*WORK INSTRUCTION*.
How many of the lines below include "that"? Give the number and no other words.

*SUPPLIED RECORDS*.
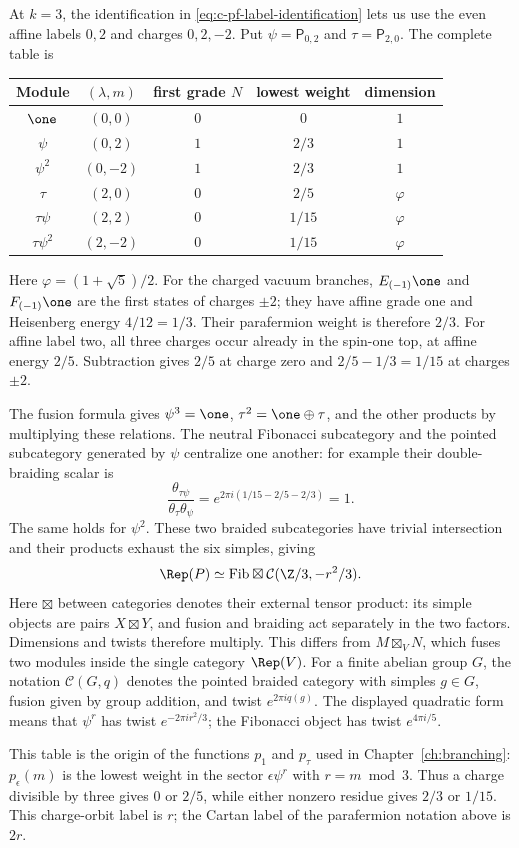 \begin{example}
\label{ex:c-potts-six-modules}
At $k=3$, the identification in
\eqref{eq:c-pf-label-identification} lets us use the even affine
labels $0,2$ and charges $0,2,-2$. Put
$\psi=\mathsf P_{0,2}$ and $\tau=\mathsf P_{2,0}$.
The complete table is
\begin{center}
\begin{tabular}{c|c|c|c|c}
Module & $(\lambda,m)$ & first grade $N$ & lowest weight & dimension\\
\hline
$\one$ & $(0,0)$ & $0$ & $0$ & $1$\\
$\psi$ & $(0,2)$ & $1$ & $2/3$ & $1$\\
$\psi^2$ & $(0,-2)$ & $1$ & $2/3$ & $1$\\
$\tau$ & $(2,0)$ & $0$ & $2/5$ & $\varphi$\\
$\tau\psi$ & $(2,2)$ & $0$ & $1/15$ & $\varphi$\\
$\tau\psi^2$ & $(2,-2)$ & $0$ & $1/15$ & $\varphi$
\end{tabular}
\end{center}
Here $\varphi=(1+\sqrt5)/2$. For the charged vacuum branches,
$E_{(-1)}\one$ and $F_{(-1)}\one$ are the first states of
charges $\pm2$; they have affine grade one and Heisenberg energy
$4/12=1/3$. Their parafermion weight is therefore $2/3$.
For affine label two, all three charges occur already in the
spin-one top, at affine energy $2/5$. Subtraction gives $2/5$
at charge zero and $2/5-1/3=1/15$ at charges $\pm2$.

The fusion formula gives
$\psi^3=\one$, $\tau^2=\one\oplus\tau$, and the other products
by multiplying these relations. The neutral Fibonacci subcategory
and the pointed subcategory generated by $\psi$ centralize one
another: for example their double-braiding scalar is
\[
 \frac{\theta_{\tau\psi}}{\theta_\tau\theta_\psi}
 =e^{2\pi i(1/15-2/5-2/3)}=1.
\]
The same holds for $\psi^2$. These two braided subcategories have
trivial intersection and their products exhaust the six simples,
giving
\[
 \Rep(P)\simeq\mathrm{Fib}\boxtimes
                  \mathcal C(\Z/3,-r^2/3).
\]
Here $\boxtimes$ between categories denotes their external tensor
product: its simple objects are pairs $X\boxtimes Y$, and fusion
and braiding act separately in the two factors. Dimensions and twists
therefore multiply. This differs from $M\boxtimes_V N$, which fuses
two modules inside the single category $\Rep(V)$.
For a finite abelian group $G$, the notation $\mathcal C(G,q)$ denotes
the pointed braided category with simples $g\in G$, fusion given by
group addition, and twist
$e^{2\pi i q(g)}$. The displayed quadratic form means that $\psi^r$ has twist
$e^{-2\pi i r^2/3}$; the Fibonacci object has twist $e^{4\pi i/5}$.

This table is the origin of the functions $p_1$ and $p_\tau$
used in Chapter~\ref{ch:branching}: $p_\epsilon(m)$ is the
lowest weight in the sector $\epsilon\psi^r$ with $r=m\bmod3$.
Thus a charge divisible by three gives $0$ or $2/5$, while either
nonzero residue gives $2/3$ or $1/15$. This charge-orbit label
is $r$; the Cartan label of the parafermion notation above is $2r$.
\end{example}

--

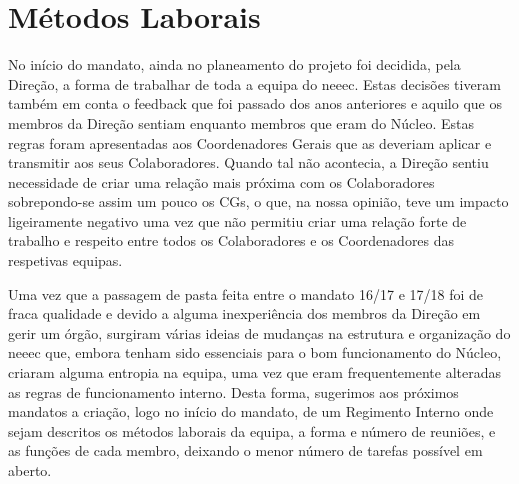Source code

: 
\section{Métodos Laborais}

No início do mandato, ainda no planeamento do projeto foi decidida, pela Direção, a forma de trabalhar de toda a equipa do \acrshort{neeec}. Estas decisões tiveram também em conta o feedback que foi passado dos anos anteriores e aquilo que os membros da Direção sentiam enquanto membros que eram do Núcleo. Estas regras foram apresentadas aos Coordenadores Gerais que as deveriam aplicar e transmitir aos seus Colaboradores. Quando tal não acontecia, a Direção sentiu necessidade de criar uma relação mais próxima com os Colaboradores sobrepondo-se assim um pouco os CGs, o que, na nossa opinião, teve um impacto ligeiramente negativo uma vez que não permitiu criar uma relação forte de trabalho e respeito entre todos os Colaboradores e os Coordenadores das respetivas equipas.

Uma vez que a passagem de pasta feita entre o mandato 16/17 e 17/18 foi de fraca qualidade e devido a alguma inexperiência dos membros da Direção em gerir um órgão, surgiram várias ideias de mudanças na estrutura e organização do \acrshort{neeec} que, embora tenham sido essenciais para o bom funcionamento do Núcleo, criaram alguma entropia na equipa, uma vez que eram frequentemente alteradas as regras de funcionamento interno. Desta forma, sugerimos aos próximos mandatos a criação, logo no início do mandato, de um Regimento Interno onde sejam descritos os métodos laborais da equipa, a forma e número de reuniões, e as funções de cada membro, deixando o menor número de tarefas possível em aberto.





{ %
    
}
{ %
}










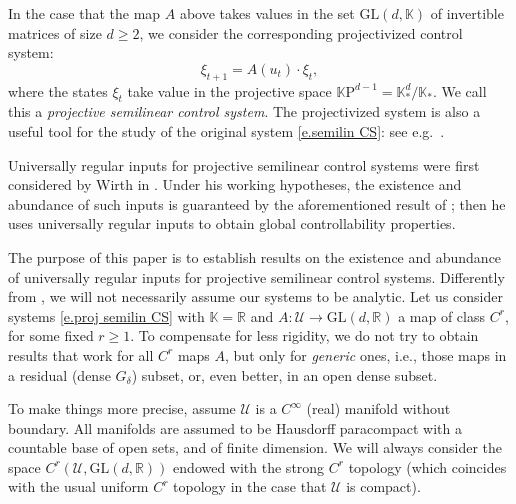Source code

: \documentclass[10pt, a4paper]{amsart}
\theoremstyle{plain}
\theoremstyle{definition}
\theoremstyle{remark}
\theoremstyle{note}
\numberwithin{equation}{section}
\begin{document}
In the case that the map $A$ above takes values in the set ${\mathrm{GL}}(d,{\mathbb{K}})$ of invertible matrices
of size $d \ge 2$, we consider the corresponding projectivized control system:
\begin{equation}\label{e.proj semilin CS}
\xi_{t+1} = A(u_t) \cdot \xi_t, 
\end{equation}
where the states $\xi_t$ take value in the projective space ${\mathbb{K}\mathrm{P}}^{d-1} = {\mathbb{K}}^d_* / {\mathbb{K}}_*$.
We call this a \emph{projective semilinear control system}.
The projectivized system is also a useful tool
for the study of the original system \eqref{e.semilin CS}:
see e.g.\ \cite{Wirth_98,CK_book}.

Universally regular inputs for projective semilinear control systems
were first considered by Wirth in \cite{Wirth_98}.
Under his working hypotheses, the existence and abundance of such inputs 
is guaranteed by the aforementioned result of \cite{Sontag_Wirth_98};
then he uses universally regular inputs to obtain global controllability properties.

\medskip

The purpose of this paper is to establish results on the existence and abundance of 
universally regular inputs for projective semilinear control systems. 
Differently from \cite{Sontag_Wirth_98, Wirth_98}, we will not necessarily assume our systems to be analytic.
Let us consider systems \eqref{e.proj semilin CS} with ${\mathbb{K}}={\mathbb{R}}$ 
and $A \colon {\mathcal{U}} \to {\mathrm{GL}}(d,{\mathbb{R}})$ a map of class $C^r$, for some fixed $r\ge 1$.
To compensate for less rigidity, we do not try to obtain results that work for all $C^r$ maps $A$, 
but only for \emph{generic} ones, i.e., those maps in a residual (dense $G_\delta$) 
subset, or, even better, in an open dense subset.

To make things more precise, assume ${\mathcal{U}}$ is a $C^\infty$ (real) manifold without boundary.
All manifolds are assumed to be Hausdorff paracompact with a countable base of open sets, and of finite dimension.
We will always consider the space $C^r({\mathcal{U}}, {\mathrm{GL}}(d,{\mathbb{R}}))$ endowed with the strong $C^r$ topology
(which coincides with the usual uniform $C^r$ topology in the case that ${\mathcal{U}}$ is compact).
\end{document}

==

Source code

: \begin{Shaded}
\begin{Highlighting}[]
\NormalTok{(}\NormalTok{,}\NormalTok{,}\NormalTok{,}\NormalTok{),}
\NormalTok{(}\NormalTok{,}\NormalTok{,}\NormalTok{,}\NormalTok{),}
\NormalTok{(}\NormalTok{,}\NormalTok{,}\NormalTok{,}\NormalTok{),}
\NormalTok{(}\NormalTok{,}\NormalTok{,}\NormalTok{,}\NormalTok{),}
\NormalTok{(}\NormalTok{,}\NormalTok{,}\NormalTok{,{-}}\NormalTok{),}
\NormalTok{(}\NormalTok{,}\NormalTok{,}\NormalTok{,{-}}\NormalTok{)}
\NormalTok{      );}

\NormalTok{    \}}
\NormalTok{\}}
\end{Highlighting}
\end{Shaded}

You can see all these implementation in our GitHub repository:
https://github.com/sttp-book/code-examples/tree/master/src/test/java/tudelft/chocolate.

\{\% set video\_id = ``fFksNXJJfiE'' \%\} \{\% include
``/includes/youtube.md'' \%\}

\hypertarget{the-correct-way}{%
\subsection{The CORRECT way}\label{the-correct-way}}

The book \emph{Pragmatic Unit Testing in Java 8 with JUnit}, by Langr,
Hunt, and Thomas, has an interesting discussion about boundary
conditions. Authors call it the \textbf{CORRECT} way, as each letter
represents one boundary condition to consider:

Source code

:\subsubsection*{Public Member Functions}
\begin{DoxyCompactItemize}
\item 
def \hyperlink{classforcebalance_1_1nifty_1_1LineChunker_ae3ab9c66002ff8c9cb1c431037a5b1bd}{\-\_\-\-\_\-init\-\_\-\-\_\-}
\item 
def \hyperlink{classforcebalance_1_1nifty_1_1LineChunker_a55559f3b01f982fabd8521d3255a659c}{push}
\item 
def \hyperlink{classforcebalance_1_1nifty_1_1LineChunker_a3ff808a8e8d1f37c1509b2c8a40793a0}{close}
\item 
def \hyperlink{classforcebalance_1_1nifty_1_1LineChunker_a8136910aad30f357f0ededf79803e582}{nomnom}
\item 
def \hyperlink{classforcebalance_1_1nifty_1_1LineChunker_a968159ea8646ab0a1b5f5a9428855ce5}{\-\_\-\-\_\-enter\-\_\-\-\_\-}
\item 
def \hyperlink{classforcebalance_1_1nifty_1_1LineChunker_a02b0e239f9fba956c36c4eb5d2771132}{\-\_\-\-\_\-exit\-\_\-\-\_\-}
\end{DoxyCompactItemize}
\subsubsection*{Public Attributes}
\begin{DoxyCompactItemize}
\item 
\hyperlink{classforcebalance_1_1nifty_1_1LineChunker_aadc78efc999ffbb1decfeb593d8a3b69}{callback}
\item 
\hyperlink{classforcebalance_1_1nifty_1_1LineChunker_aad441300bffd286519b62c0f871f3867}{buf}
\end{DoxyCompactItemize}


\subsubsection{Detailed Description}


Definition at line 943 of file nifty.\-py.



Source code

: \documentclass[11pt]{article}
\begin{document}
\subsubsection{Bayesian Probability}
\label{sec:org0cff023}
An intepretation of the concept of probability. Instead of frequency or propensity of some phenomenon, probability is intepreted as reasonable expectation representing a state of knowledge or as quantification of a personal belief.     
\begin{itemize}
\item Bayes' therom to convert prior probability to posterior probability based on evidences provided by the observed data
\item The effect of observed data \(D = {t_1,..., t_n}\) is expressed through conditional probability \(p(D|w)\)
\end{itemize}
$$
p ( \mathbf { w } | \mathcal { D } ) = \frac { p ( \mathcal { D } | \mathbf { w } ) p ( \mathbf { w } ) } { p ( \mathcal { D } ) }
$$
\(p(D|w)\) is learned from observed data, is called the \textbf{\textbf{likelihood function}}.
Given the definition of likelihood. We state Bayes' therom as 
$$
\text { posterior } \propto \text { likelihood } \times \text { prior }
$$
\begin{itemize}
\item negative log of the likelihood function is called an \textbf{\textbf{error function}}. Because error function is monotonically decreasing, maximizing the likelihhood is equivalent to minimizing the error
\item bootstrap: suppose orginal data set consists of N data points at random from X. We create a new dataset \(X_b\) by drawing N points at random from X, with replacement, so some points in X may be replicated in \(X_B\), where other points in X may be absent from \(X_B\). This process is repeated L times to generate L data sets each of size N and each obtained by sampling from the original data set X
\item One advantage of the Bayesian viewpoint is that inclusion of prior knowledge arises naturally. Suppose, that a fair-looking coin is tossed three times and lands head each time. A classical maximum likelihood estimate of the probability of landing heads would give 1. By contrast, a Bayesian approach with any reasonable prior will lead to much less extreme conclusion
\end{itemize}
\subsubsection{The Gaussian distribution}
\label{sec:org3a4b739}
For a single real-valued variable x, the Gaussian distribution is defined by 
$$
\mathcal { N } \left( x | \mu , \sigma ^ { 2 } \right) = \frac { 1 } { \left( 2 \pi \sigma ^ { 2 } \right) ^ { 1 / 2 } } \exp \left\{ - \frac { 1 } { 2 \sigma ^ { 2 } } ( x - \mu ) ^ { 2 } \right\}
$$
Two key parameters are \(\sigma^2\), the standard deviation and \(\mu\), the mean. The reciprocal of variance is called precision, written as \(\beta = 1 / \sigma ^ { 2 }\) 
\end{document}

*RESULT OF THE TASK*.
5